TASK DIRECTIONS ->
I would like each line of the data that holds the word "Down" copied out.

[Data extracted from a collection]

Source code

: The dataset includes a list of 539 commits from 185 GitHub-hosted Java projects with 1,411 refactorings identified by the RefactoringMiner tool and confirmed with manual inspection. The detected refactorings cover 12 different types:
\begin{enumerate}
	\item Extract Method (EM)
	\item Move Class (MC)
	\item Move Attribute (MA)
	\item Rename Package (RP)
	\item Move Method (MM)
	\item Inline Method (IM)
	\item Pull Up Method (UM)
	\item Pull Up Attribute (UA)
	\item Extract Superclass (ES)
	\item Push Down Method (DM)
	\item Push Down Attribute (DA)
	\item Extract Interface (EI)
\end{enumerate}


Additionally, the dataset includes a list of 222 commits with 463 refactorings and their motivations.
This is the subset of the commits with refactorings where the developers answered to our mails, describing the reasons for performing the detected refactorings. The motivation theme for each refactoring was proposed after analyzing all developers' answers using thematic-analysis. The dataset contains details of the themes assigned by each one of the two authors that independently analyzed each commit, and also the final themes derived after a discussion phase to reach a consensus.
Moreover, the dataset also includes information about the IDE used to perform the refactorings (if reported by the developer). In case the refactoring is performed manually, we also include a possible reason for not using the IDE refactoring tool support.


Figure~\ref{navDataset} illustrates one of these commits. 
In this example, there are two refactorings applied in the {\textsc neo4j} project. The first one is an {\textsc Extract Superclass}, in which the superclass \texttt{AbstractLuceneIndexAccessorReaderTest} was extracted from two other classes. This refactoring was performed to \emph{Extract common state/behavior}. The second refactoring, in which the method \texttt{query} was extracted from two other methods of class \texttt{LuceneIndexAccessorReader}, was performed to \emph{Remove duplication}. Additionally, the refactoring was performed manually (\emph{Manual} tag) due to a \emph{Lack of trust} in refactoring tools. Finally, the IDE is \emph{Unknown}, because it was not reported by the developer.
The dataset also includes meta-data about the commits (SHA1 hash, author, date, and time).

TASK SOLUTION ->
	\item Push Down Method (DM)
	\item Push Down Attribute (DA)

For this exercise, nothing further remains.